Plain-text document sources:

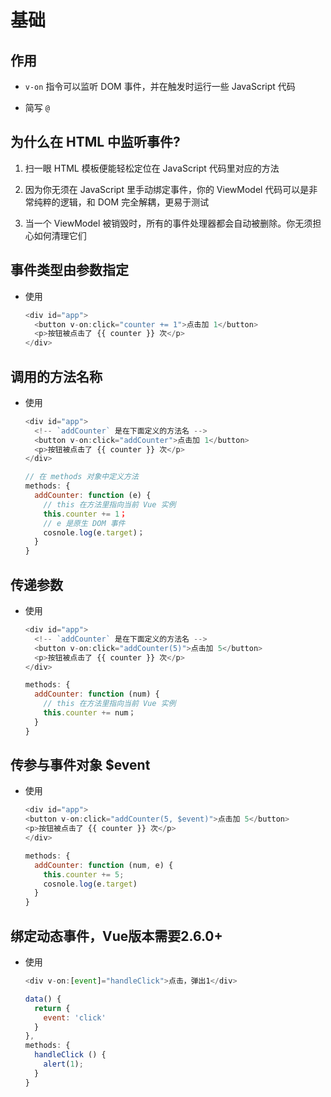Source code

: # 基础

## 作用

  - `v-on` 指令可以监听 DOM 事件，并在触发时运行一些 JavaScript 代码

  - 简写 `@`

## 为什么在 HTML 中监听事件?

1.  扫一眼 HTML 模板便能轻松定位在 JavaScript 代码里对应的方法

2.  因为你无须在 JavaScript 里手动绑定事件，你的 ViewModel 代码可以是非常纯粹的逻辑，和 DOM 完全解耦，更易于测试

3.  当一个 ViewModel 被销毁时，所有的事件处理器都会自动被删除。你无须担心如何清理它们

## 事件类型由参数指定

  - 使用

    ```javascript
    <div id="app">
      <button v-on:click="counter += 1">点击加 1</button>
      <p>按钮被点击了 {{ counter }} 次</p>
    </div>
    ```

## 调用的方法名称

  - 使用

    ```javascript
    <div id="app">
      <!-- `addCounter` 是在下面定义的方法名 -->
      <button v-on:click="addCounter">点击加 1</button>
      <p>按钮被点击了 {{ counter }} 次</p>
    </div>
    ```

    ```javascript
    // 在 methods 对象中定义方法
    methods: {
      addCounter: function (e) {
        // this 在方法里指向当前 Vue 实例
        this.counter += 1；
        // e 是原生 DOM 事件
        cosnole.log(e.target)；
      }
    }
    ```

## 传递参数

  - 使用

    ```javascript
    <div id="app">
      <!-- `addCounter` 是在下面定义的方法名 -->
      <button v-on:click="addCounter(5)">点击加 5</button>
      <p>按钮被点击了 {{ counter }} 次</p>
    </div>
    ```

    ```javascript
    methods: {
      addCounter: function (num) {
        // this 在方法里指向当前 Vue 实例
        this.counter += num；
      }
    }
    ```

## 传参与事件对象 \$event

  - 使用

    ```javascript
    <div id="app">
    <button v-on:click="addCounter(5, $event)">点击加 5</button>
    <p>按钮被点击了 {{ counter }} 次</p>
    </div>
    ```

    ```javascript
    methods: {
      addCounter: function (num, e) {
        this.counter += 5;
        cosnole.log(e.target)
      }
    }
    ```

## 绑定动态事件，Vue版本需要2.6.0+

  - 使用

    ```javascript
    <div v-on:[event]="handleClick">点击，弹出1</div>
    ```

    ```javascript
    data() {
      return {
        event: 'click'
      }
    },
    methods: {
      handleClick () {
        alert(1);
      }
    }
    ```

Task instructions: Output the lines above verbatim, images excluded.

Your solution:
Source code

: # 基础

## 作用

  - `v-on` 指令可以监听 DOM 事件，并在触发时运行一些 JavaScript 代码

  - 简写 `@`

## 为什么在 HTML 中监听事件?

1.  扫一眼 HTML 模板便能轻松定位在 JavaScript 代码里对应的方法

2.  因为你无须在 JavaScript 里手动绑定事件，你的 ViewModel 代码可以是非常纯粹的逻辑，和 DOM 完全解耦，更易于测试

3.  当一个 ViewModel 被销毁时，所有的事件处理器都会自动被删除。你无须担心如何清理它们

## 事件类型由参数指定

  - 使用

    ```javascript
    <div id="app">
      <button v-on:click="counter += 1">点击加 1</button>
      <p>按钮被点击了 {{ counter }} 次</p>
    </div>
    ```

## 调用的方法名称

  - 使用

    ```javascript
    <div id="app">
      <!-- `addCounter` 是在下面定义的方法名 -->
      <button v-on:click="addCounter">点击加 1</button>
      <p>按钮被点击了 {{ counter }} 次</p>
    </div>
    ```

    ```javascript
    // 在 methods 对象中定义方法
    methods: {
      addCounter: function (e) {
        // this 在方法里指向当前 Vue 实例
        this.counter += 1；
        // e 是原生 DOM 事件
        cosnole.log(e.target)；
      }
    }
    ```

## 传递参数

  - 使用

    ```javascript
    <div id="app">
      <!-- `addCounter` 是在下面定义的方法名 -->
      <button v-on:click="addCounter(5)">点击加 5</button>
      <p>按钮被点击了 {{ counter }} 次</p>
    </div>
    ```

    ```javascript
    methods: {
      addCounter: function (num) {
        // this 在方法里指向当前 Vue 实例
        this.counter += num；
      }
    }
    ```

## 传参与事件对象 \$event

  - 使用

    ```javascript
    <div id="app">
    <button v-on:click="addCounter(5, $event)">点击加 5</button>
    <p>按钮被点击了 {{ counter }} 次</p>
    </div>
    ```

    ```javascript
    methods: {
      addCounter: function (num, e) {
        this.counter += 5;
        cosnole.log(e.target)
      }
    }
    ```

## 绑定动态事件，Vue版本需要2.6.0+

  - 使用

    ```javascript
    <div v-on:[event]="handleClick">点击，弹出1</div>
    ```

    ```javascript
    data() {
      return {
        event: 'click'
      }
    },
    methods: {
      handleClick () {
        alert(1);
      }
    }
    ```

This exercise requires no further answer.